On Wed, Dec 11, 2024 at 12:37 PM Masahiko Sawada <sawada.mshk@gmail.com> wrote:
>
> I confirmed that the proposed patch fixes these issues. I have one
> question about the patch:
>
> In the main loop in SnapBuildDistributeSnapshotAndInval(), we have the
> following code:
>
> /*
> * If we don't have a base snapshot yet, there are no changes in this
> * transaction which in turn implies we don't yet need a snapshot at
> * all. We'll add a snapshot when the first change gets queued.
> *
> * NB: This works correctly even for subtransactions because
> * ReorderBufferAssignChild() takes care to transfer the base snapshot
> * to the top-level transaction, and while iterating the changequeue
> * we'll get the change from the subtxn.
> */
> if (!ReorderBufferXidHasBaseSnapshot(builder->reorder, txn->xid))
> continue;
>
> Is there any case where we need to distribute inval messages to
> transactions that don't have the base snapshot yet but eventually need
> the inval messages?
>
Good point. It is mentioned that for snapshots: "We'll add a snapshot
when the first change gets queued.". I think we achieve this via
builder->committed.xip array such that when we set a base snapshot for
a transaction, we use that array to form a snapshot. However, I don't
see any such consideration for invalidations. Now, we could either
always add invalidations to xacts that don't have base_snapshot yet or
have a mechanism similar committed.xid array. But it is better to
first reproduce the problem.
> Overall, with this idea, we distribute invalidation messages to all
> concurrent decoded transactions. It could introduce performance
> regressions by several causes. For example, we could end up
> invalidating RelationSyncCache entries in more cases. While this is
> addressed by your selectively cache invalidation patch, there is still
> 5% regression.

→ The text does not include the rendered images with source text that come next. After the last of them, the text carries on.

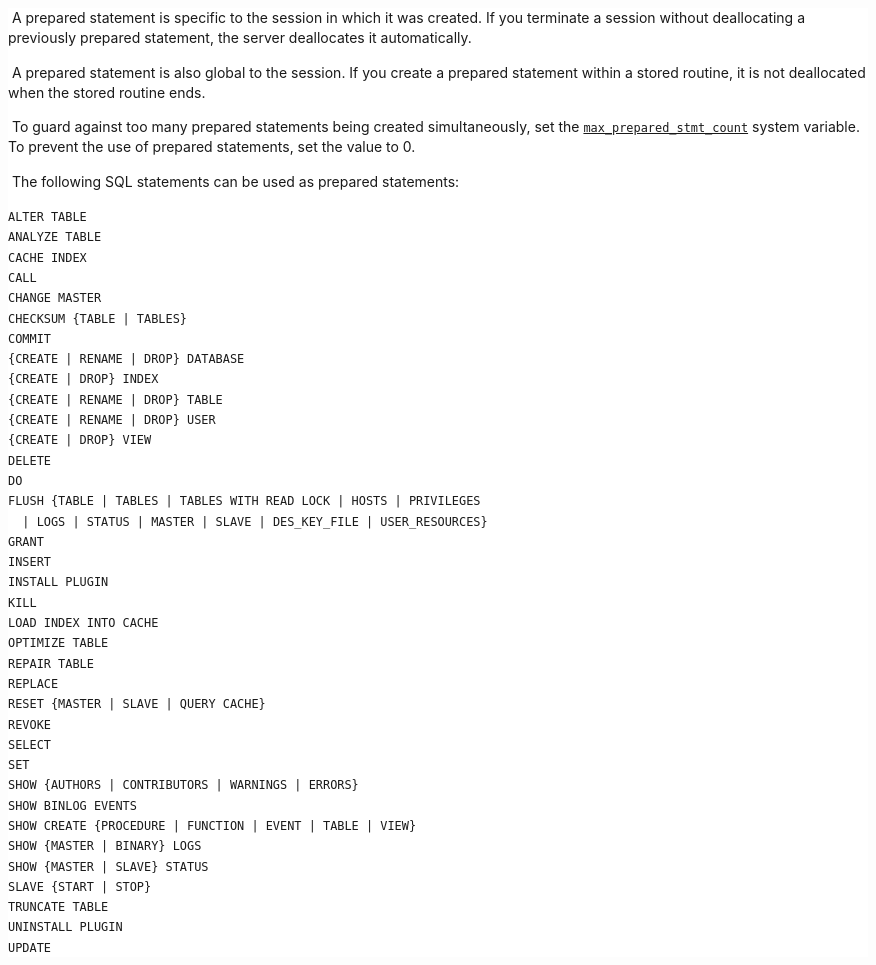 ​    A prepared statement is specific to the session in which it was    created. If you terminate a session without deallocating a    previously prepared statement, the server deallocates it    automatically.  

​    A prepared statement is also global to the session. If you create a    prepared statement within a stored routine, it is not deallocated    when the stored routine ends.  

​    To guard against too many prepared statements being created    simultaneously, set the    [`max_prepared_stmt_count`](file:///F:/Tech_doc/Mysql/refman-5.5-en.html-chapter/server-administration.html#sysvar_max_prepared_stmt_count) system    variable. To prevent the use of prepared statements, set the value    to 0.  

​    The following SQL statements can be used as prepared statements:  

```
ALTER TABLE
ANALYZE TABLE
CACHE INDEX
CALL
CHANGE MASTER
CHECKSUM {TABLE | TABLES}
COMMIT
{CREATE | RENAME | DROP} DATABASE
{CREATE | DROP} INDEX
{CREATE | RENAME | DROP} TABLE
{CREATE | RENAME | DROP} USER
{CREATE | DROP} VIEW
DELETE
DO
FLUSH {TABLE | TABLES | TABLES WITH READ LOCK | HOSTS | PRIVILEGES
  | LOGS | STATUS | MASTER | SLAVE | DES_KEY_FILE | USER_RESOURCES}
GRANT
INSERT
INSTALL PLUGIN
KILL
LOAD INDEX INTO CACHE
OPTIMIZE TABLE
REPAIR TABLE
REPLACE
RESET {MASTER | SLAVE | QUERY CACHE}
REVOKE
SELECT
SET
SHOW {AUTHORS | CONTRIBUTORS | WARNINGS | ERRORS}
SHOW BINLOG EVENTS
SHOW CREATE {PROCEDURE | FUNCTION | EVENT | TABLE | VIEW}
SHOW {MASTER | BINARY} LOGS
SHOW {MASTER | SLAVE} STATUS
SLAVE {START | STOP}
TRUNCATE TABLE
UNINSTALL PLUGIN
UPDATE

```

We might need to accept a certain amount of regressions
> for making it correct but it would be better to figure out where these
> regressions come from. Other than that, I think the performance
> regression could happen due to the costs of distributing invalidation
> messages. You've already observed there is 1~3% performance regression
> in cases where we distribute a large amount of invalidation messages
> to one concurrently decoded transaction[1]. I guess that the
> selectively cache invalidation idea would not help this case. Also, I
> think we might want to test other cases like where we distribute a
> small amount of invalidation messages to many concurrently decoded
> transactions.
>
+1.
--
With Regards,
Amit Kapila.